RECORDS FOR THE EXERCISE: Begin
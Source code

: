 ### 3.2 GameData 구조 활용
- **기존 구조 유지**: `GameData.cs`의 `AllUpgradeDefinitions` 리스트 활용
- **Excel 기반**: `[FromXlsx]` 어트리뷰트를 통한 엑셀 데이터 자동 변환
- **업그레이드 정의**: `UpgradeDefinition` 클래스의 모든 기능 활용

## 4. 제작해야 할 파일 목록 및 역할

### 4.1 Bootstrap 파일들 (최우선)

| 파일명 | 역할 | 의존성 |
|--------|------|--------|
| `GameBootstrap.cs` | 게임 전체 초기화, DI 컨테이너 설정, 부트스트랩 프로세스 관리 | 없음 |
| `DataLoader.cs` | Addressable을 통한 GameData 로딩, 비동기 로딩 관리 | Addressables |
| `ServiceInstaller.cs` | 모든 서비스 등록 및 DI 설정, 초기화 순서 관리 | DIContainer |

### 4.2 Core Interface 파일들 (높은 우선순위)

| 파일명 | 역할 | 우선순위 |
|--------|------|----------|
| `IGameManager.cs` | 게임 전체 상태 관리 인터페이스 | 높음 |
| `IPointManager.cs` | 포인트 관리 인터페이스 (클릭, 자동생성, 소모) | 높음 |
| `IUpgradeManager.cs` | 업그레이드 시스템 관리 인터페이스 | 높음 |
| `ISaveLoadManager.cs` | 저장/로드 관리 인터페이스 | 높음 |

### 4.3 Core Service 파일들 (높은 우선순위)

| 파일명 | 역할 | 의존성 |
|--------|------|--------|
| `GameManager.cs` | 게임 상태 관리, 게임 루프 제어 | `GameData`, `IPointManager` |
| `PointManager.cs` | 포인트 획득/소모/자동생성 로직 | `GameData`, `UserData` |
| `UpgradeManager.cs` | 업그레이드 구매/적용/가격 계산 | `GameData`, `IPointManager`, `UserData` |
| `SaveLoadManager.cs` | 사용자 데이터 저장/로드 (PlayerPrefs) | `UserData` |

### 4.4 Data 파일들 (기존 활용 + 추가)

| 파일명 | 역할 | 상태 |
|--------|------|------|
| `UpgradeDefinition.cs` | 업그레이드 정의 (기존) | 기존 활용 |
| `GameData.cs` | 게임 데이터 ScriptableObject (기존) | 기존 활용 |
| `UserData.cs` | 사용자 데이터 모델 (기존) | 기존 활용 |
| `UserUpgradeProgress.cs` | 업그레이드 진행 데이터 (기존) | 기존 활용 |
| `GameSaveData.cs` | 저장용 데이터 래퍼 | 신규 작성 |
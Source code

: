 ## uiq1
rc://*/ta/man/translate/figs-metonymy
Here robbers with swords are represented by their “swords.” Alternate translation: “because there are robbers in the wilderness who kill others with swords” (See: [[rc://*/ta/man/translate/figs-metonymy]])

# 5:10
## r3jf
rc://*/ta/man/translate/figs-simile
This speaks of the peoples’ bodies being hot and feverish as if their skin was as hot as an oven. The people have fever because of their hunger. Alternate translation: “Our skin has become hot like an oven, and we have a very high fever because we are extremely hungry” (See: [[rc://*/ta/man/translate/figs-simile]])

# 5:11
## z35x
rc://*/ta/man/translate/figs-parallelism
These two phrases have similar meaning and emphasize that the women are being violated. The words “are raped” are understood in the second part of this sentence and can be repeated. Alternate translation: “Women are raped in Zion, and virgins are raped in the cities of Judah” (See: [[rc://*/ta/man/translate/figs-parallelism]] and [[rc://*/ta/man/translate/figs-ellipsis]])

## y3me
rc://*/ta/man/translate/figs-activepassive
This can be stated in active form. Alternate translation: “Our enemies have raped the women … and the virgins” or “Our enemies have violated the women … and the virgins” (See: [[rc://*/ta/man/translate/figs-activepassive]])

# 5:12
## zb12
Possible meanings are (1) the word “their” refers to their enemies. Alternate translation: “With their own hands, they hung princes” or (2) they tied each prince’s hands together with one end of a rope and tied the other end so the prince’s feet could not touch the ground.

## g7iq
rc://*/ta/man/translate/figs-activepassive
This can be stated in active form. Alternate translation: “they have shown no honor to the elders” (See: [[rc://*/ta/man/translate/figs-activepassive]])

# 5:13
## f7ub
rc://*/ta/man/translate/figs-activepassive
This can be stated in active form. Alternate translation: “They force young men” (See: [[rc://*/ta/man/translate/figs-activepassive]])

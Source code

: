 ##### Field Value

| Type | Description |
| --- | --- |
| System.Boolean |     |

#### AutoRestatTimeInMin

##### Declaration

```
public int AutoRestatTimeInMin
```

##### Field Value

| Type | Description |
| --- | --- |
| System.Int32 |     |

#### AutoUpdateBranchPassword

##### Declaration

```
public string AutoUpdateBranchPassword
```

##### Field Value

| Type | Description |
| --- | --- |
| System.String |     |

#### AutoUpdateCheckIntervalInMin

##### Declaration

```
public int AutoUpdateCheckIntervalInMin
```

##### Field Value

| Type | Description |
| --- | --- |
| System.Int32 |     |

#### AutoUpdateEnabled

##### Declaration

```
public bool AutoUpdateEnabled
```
RECORDS FOR THE EXERCISE: End
After reading the material above, state how many of its lines hold the word "AutoUpdateEnabled". No other output is needed.

> _PROBLEM SOLUTION_
2